(Available records Opens)

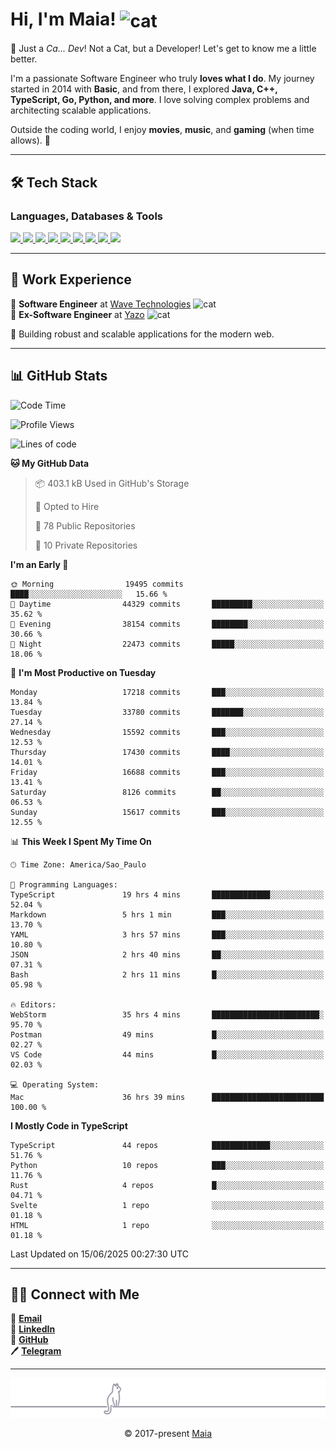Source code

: <h1 align="left">Hi, I'm Maia! 
<img src="https://emojis.slackmojis.com/emojis/images/1643509834/36299/black-cat.gif?1643509834" width="50" height="60" align="center" alt="cat"/>
</h1>

🎩 Just a *Ca... Dev*! Not a Cat, but a Developer! Let's get to know me a little better.

I'm a passionate Software Engineer who truly **loves what I do**. My journey started in 2014 with **Basic**, and from there, I explored **Java, C++, TypeScript, Go, Python, and more**. I love solving complex problems and architecting scalable applications.

Outside the coding world, I enjoy **movies**, **music**, and **gaming** (when time allows). 🚀

---

## 🛠️ Tech Stack

### Languages, Databases & Tools
<p>
  <a href="https://www.typescriptlang.org">
    <img src="https://skillicons.dev/icons?i=ts" />
  </a>
  <a href="https://go.dev">
    <img src="https://skillicons.dev/icons?i=go" />
  </a>
  <a href="https://www.python.org">
    <img src="https://skillicons.dev/icons?i=python" />
  </a>
  <a href="https://gradle.org">
    <img src="https://skillicons.dev/icons?i=gradle" />
  </a>
  <a href="https://redis.io">
    <img src="https://skillicons.dev/icons?i=redis" />
  </a>
  <a href="https://www.mongodb.com">
    <img src="https://skillicons.dev/icons?i=mongodb" />
  </a>
  <a href="https://nodejs.org">
    <img src="https://skillicons.dev/icons?i=nodejs" />
  </a>
  <a href="https://www.javascript.com">
    <img src="https://skillicons.dev/icons?i=js" />
  </a>
  <a href="https://www.docker.com">
    <img src="https://skillicons.dev/icons?i=docker" />
  </a>
</p>

---

## 💼 Work Experience

🔹 **Software Engineer** at [Wave Technologies](https://www.linkedin.com/company/wave-technologies-oficial/)   <img src="https://media.giphy.com/media/WUlplcMpOCEmTGBtBW/giphy.gif" width="30" alt="cat"> <br>
🔹 **Ex-Software Engineer** at [Yazo](https://yazo.com.br/) <img src="https://media.giphy.com/media/WUlplcMpOCEmTGBtBW/giphy.gif" width="30" alt="cat"> <br>

🚀 Building robust and scalable applications for the modern web.

---

## 📊 GitHub Stats

<!--START_SECTION:waka-->
![Code Time](http://img.shields.io/badge/Code%20Time-6%2C144%20hrs%206%20mins-blue)

![Profile Views](http://img.shields.io/badge/Profile%20Views-8-blue)

![Lines of code](https://img.shields.io/badge/From%20Hello%20World%20I%27ve%20Written-24.9%20million%20lines%20of%20code-blue)

**🐱 My GitHub Data** 

> 📦 403.1 kB Used in GitHub's Storage 
 > 
> 💼 Opted to Hire
 > 
> 📜 78 Public Repositories 
 > 
> 🔑 10 Private Repositories 
 > 
**I'm an Early 🐤** 

```text
🌞 Morning                19495 commits       ████░░░░░░░░░░░░░░░░░░░░░   15.66 % 
🌆 Daytime                44329 commits       █████████░░░░░░░░░░░░░░░░   35.62 % 
🌃 Evening                38154 commits       ████████░░░░░░░░░░░░░░░░░   30.66 % 
🌙 Night                  22473 commits       █████░░░░░░░░░░░░░░░░░░░░   18.06 % 
```
📅 **I'm Most Productive on Tuesday** 

```text
Monday                   17218 commits       ███░░░░░░░░░░░░░░░░░░░░░░   13.84 % 
Tuesday                  33780 commits       ███████░░░░░░░░░░░░░░░░░░   27.14 % 
Wednesday                15592 commits       ███░░░░░░░░░░░░░░░░░░░░░░   12.53 % 
Thursday                 17430 commits       ████░░░░░░░░░░░░░░░░░░░░░   14.01 % 
Friday                   16688 commits       ███░░░░░░░░░░░░░░░░░░░░░░   13.41 % 
Saturday                 8126 commits        ██░░░░░░░░░░░░░░░░░░░░░░░   06.53 % 
Sunday                   15617 commits       ███░░░░░░░░░░░░░░░░░░░░░░   12.55 % 
```


📊 **This Week I Spent My Time On** 

```text
🕑︎ Time Zone: America/Sao_Paulo

💬 Programming Languages: 
TypeScript               19 hrs 4 mins       █████████████░░░░░░░░░░░░   52.04 % 
Markdown                 5 hrs 1 min         ███░░░░░░░░░░░░░░░░░░░░░░   13.70 % 
YAML                     3 hrs 57 mins       ███░░░░░░░░░░░░░░░░░░░░░░   10.80 % 
JSON                     2 hrs 40 mins       ██░░░░░░░░░░░░░░░░░░░░░░░   07.31 % 
Bash                     2 hrs 11 mins       █░░░░░░░░░░░░░░░░░░░░░░░░   05.98 % 

🔥 Editors: 
WebStorm                 35 hrs 4 mins       ████████████████████████░   95.70 % 
Postman                  49 mins             █░░░░░░░░░░░░░░░░░░░░░░░░   02.27 % 
VS Code                  44 mins             █░░░░░░░░░░░░░░░░░░░░░░░░   02.03 % 

💻 Operating System: 
Mac                      36 hrs 39 mins      █████████████████████████   100.00 % 
```

**I Mostly Code in TypeScript** 

```text
TypeScript               44 repos            █████████████░░░░░░░░░░░░   51.76 % 
Python                   10 repos            ███░░░░░░░░░░░░░░░░░░░░░░   11.76 % 
Rust                     4 repos             █░░░░░░░░░░░░░░░░░░░░░░░░   04.71 % 
Svelte                   1 repo              ░░░░░░░░░░░░░░░░░░░░░░░░░   01.18 % 
HTML                     1 repo              ░░░░░░░░░░░░░░░░░░░░░░░░░   01.18 % 
```




 Last Updated on 15/06/2025 00:27:30 UTC
<!--END_SECTION:waka-->

---

## 👯‍👨 Connect with Me
📧 **[Email](mailto:gabrielmaialva33@gmail.com)**  
🔗 **[LinkedIn](https://www.linkedin.com/in/gabriel-maia-183984239)**  
🐙 **[GitHub](https://github.com/gabrielmaialva33)**  
🖊 **[Telegram](https://t.me/sr_mrootx)**

---

<p align="center"><img src="https://raw.githubusercontent.com/gabrielmaialva33/gabrielmaialva33/master/assets/gray0_ctp_on_line.svg?sanitize=true" /></p>
<p align="center">&copy; 2017-present <a href="https://github.com/gabrielmaialva33/" target="_blank">Maia</a></p>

(Available records Closes)

● **Directions for this task**
The word to find is "WUlplcMpOCEmTGBtBW". Copy every line of the data that holds it.

● **Written response**
🔹 **Software Engineer** at [Wave Technologies](https://www.linkedin.com/company/wave-technologies-oficial/)   <img src="https://media.giphy.com/media/WUlplcMpOCEmTGBtBW/giphy.gif" width="30" alt="cat"> <br>
🔹 **Ex-Software Engineer** at [Yazo](https://yazo.com.br/) <img src="https://media.giphy.com/media/WUlplcMpOCEmTGBtBW/giphy.gif" width="30" alt="cat"> <br>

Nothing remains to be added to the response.